• Task statement
If a line of the entries below includes the word "Node", it counts; state the total and nothing further.

• Records for processing
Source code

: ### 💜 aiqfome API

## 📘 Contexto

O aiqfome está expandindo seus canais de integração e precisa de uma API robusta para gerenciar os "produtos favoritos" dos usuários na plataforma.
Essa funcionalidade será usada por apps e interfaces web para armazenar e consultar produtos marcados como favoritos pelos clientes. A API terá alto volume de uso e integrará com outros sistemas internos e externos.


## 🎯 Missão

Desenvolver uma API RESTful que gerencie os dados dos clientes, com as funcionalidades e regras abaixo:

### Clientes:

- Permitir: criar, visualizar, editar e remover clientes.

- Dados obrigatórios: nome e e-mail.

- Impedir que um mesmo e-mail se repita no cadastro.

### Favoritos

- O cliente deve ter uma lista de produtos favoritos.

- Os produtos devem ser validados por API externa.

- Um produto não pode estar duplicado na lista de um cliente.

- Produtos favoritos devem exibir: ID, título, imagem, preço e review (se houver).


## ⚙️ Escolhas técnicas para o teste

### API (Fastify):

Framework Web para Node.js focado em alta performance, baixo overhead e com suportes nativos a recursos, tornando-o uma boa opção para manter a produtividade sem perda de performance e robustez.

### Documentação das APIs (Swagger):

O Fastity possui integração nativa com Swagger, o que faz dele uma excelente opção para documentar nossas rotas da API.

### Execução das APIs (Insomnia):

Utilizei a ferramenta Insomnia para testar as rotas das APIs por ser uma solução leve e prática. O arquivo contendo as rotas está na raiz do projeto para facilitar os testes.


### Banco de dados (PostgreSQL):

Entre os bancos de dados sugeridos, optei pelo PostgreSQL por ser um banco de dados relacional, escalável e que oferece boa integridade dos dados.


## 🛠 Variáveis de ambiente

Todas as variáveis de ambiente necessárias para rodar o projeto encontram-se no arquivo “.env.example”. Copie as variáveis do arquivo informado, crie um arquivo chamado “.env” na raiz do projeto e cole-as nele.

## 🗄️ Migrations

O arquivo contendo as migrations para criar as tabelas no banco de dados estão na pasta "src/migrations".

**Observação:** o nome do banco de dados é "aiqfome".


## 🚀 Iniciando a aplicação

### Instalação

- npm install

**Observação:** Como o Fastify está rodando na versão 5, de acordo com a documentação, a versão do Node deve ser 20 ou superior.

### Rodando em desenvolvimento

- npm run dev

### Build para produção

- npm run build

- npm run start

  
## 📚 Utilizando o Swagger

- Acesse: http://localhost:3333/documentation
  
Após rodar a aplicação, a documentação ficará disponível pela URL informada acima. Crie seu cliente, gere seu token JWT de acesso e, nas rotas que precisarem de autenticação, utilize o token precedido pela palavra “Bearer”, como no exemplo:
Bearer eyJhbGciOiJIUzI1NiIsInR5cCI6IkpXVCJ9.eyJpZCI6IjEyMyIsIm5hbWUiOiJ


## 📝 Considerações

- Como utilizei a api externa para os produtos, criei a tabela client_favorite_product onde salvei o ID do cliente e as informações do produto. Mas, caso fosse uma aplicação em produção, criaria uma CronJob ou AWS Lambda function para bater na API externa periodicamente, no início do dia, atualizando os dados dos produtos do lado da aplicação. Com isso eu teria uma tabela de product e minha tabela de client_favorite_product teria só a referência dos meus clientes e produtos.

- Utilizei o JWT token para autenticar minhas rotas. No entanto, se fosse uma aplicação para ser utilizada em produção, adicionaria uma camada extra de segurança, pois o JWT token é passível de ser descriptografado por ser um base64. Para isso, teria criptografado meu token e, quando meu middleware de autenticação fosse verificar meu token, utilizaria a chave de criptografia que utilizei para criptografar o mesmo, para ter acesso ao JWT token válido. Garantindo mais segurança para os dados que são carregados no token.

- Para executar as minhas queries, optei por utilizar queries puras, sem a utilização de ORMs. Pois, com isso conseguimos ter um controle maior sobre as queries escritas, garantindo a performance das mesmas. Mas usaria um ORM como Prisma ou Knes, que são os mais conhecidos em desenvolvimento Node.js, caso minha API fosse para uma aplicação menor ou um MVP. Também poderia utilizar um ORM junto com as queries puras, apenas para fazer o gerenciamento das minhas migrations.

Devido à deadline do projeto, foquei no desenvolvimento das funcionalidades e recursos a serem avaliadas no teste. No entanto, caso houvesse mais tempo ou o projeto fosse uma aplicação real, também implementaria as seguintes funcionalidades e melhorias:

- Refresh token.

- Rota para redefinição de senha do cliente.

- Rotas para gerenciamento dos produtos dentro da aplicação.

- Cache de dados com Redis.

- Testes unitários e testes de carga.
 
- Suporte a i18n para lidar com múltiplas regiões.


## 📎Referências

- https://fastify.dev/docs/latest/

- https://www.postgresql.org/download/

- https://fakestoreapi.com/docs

• Result below
3